Change is all around us. Technology has changed, the way people work has changed and people’s expectations of work have changed. This change represents a huge opportunity for L&D professionals. It enables us to bring new ways of learning into the business. But there are challenges to modernising our learning strategies. Clearly, if we are thinking about doing things differently, it's going to cost. And what about the skills of the learning and development function? Are we equipped to be able to deal with this? What about the kind of the attitudes then of people who aren't used to us responding in a new way?

In this final part of our serialisation of the New Learning Agenda we look at overcoming the barriers to change. Our latest data shows that the top three barriers to modernising learning are:

  • The cost of set-up development and maintenance (72%)
  • Lack of skills amongst employees to manage learning online (53%)
  • Elearning content too generic and not tailored to our needs (51%)

The good news is that your learners are on your side. They want to learn differently with 77% saying they want to engage with online learning, four out of five willing to share what they know with others online and seven out of ten motivated by using tools that will help them network and learn from others.

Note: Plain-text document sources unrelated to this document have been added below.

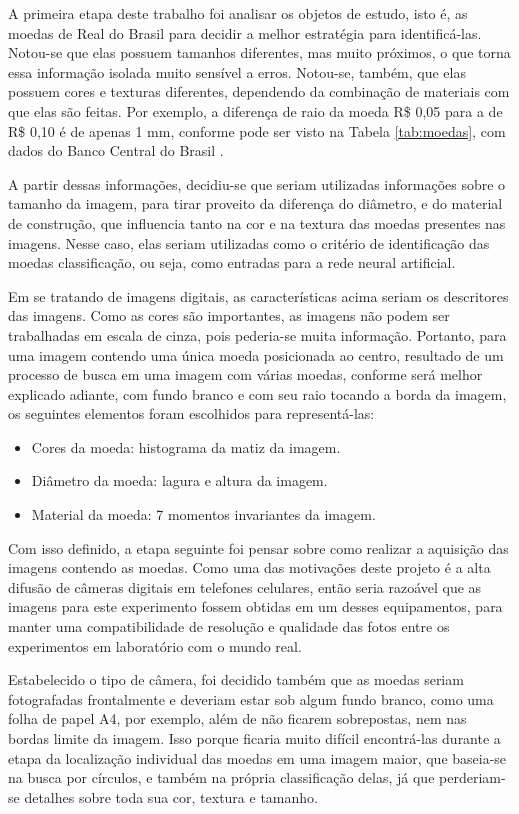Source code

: \documentclass[10pt,journal,compsoc]{IEEEtran}
\begin{document}
A primeira etapa deste trabalho foi analisar os objetos de estudo, isto é, as moedas de Real do Brasil para decidir a melhor estratégia para identificá-las. Notou-se que elas possuem tamanhos diferentes, mas muito próximos, o que torna essa informação isolada muito sensível a erros. Notou-se, também, que elas possuem cores e texturas diferentes, dependendo da combinação de materiais com que elas são feitas. Por exemplo, a diferença  de raio da moeda R\$ 0,05 para a de R\$ 0,10 é de apenas 1 mm, conforme pode ser visto na Tabela \ref{tab:moedas}, com dados do Banco Central do Brasil \cite{bcb}.

A partir dessas informações, decidiu-se que seriam utilizadas informações sobre o tamanho da imagem, para tirar proveito da diferença do diâmetro, e do material de construção, que influencia tanto na cor e na textura das moedas presentes nas imagens. Nesse caso, elas seriam utilizadas como o critério de identificação das moedas classificação, ou seja, como entradas para a rede neural artificial. 

Em se tratando de imagens digitais, as características acima seriam os descritores das imagens. Como as cores são importantes, as imagens não podem ser trabalhadas em escala de cinza, pois pederia-se muita informação. Portanto, para uma imagem contendo uma única moeda posicionada ao centro, resultado de um processo de busca em uma imagem com várias moedas, conforme será melhor explicado adiante, com fundo branco e com seu raio tocando a borda da imagem, os seguintes elementos foram escolhidos para representá-las:

\begin{itemize}  
\item Cores da moeda: histograma da matiz da imagem. 
\item Diâmetro da moeda: lagura e altura da imagem.
\item Material da moeda: 7 momentos invariantes da imagem.
\end{itemize}

Com isso definido, a etapa seguinte foi pensar sobre como realizar a aquisição das imagens contendo as moedas. Como uma das motivações deste projeto é a alta difusão de câmeras digitais em telefones celulares, então seria razoável que as imagens para este experimento fossem obtidas em um desses equipamentos, para manter uma compatibilidade de resolução e qualidade das fotos entre os experimentos em laboratório com o mundo real. 

Estabelecido o tipo de câmera, foi decidido também que as moedas seriam fotografadas frontalmente e deveriam estar sob algum fundo branco, como uma folha de papel A4, por exemplo, além de não ficarem sobrepostas, nem nas bordas limite da imagem. Isso porque ficaria muito difícil encontrá-las durante a etapa da localização individual das moedas em uma imagem maior, que baseia-se na busca por círculos, e também na própria classificação delas, já que perderiam-se detalhes sobre toda sua cor, textura e tamanho. 
\end{document}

But are you hearing them? Our data would suggest not. Just over half (53%) of L&D staff believe that their employees lack skills to manage their own learning. This is no time to base decisions on assumptions: today’s learners are more aware of their requirements and also expect more choice. If you are pushing at an open door with your learners, you may not be with other stakeholders. This is where top learning companies report considerable traction with the business.

Not only are they twice as likely as average performing companies to be proactively finding out how their learners like to learn, they also involve stakeholders earlier in the change process and identify local champions to act as agents for change. Data from our Learner Voice study shows 40% of learners say their line manager’s opinion is the most influential in engaging them. Top learning companies understand the need to engage line managers in this process better than most. They not only provide line managers with resources to support their team development, but they also ensure that line managers and supervisors are kept up to speed with progress.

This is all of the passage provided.